Disable onboard VGA on L7VMM?

Emachine T1600
September 25, 2006 at 19:22:29
Specs: XP SP 2, AMD K7 Athelon 1.4ghz
hello! I need to to find out how to disable an onboard VGA adapter. I recently purchased this motherboard, a L7VMM MOTHERBOARD. AMD K7 1.4ghz T1600. I've been trying to install an AGP Video Card (ASUS 9550 128mb). The onboard video card is a ProSavage3. It should, for all I know default to the AGP, but it doesn't. Essentially, the process goes is this: I uninstall my old card (the onboard) in windows. I disable it, too. Then I shutdown, plug the AGP in, reboot, and viola, it works. I install the drivers, and everythin seems peachy. BUT when I shut down the PC, that's when the trouble starts. I come back later to boot it up again, and there's no screen. It just says "no signal." It does this for the old card, too. I've tried other monitors, same situation. After I remove the the AGP card, it works fine again.

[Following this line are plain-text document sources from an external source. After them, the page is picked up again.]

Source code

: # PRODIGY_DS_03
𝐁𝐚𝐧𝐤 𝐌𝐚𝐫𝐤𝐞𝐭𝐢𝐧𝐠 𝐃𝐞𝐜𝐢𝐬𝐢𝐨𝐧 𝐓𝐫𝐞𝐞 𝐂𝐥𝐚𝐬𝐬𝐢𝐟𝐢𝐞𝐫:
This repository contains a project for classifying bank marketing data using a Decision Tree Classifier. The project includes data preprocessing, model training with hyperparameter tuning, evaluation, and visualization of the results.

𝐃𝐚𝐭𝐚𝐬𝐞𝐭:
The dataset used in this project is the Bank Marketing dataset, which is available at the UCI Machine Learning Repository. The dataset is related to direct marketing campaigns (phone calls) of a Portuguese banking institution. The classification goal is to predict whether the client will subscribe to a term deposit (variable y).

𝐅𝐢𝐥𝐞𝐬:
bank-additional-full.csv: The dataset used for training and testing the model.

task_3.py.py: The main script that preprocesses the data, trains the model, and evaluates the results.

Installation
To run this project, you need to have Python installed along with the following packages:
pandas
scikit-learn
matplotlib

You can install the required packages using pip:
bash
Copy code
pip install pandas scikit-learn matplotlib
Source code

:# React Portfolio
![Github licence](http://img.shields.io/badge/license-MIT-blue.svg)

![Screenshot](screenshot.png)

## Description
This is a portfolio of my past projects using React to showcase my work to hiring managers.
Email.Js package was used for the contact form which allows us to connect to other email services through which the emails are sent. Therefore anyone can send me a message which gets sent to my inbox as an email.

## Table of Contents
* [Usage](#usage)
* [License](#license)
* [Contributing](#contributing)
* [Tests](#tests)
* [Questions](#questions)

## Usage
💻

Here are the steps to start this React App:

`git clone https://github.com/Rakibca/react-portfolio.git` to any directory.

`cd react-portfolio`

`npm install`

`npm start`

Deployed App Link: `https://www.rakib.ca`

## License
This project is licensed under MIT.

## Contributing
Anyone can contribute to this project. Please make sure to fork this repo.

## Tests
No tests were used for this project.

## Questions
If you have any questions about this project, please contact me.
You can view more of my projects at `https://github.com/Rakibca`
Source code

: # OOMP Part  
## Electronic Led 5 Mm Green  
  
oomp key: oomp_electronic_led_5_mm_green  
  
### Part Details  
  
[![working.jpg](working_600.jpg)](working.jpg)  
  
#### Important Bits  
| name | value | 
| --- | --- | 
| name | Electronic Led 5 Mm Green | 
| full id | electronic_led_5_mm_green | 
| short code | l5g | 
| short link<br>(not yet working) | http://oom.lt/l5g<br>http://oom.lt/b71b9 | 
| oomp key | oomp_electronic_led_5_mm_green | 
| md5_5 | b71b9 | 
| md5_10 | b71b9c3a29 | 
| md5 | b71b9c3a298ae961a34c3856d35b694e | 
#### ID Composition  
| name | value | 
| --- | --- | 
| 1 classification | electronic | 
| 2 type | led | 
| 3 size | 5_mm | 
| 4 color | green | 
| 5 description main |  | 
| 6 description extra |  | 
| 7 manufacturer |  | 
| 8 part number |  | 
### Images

I've tried to disable it from the motherboard and the bios.
It doesn't work----- I'm to understand that this particular motherboard has NO jumper for disabling the onboard card. The bios is also missing an option like that. There is a "Shared Video Memory" option, but I can't set it to zero.

I've tried dumping the cmos memory, I've flashed new bios (there were a number of new options available after this), read the manual, configured it to exactly "how it should be" and it still doesn't work!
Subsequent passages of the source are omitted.